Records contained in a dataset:

+-------+

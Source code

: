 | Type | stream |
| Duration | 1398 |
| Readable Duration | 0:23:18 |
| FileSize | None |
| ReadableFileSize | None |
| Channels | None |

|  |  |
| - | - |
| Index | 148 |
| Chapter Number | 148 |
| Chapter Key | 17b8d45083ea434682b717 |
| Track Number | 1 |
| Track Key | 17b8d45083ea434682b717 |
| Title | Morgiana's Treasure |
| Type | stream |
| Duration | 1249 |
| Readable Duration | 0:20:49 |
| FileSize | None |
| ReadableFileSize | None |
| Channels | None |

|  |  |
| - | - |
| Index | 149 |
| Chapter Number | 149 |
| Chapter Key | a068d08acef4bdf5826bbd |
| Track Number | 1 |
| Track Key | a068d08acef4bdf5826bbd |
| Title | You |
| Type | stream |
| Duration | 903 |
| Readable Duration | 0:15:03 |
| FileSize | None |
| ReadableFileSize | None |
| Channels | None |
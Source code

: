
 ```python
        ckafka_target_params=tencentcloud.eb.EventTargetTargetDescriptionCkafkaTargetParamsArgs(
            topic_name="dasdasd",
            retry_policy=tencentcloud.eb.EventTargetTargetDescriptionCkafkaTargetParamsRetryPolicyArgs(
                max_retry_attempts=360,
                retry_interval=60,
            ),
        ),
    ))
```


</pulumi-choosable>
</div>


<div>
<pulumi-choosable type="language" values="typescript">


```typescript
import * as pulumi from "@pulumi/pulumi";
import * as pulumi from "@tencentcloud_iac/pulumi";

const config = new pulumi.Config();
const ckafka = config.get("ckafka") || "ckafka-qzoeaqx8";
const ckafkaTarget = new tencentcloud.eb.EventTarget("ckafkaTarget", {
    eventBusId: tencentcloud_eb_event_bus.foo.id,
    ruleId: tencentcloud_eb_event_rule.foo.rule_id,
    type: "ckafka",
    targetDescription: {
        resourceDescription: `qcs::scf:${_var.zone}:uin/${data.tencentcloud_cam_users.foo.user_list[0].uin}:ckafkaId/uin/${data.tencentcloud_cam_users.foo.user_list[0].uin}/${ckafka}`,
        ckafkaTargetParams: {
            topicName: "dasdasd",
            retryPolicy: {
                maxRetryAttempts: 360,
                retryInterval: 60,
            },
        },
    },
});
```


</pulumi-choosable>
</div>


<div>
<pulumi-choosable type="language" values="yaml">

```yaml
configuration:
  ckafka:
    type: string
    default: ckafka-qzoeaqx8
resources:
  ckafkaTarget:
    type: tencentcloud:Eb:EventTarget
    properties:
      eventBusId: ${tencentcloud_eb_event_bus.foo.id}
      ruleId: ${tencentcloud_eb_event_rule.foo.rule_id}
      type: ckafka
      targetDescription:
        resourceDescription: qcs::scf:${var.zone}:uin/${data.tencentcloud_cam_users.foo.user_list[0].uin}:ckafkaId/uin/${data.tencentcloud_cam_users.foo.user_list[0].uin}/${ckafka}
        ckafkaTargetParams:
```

+-------+

- Your goal: Print the records verbatim, stopping after the "Track Key | 17b8d45083ea434682b717 |" line.

- Output of the task:
Source code

: | Type | stream |
| Duration | 1398 |
| Readable Duration | 0:23:18 |
| FileSize | None |
| ReadableFileSize | None |
| Channels | None |

|  |  |
| - | - |
| Index | 148 |
| Chapter Number | 148 |
| Chapter Key | 17b8d45083ea434682b717 |
| Track Number | 1 |
| Track Key | 17b8d45083ea434682b717 |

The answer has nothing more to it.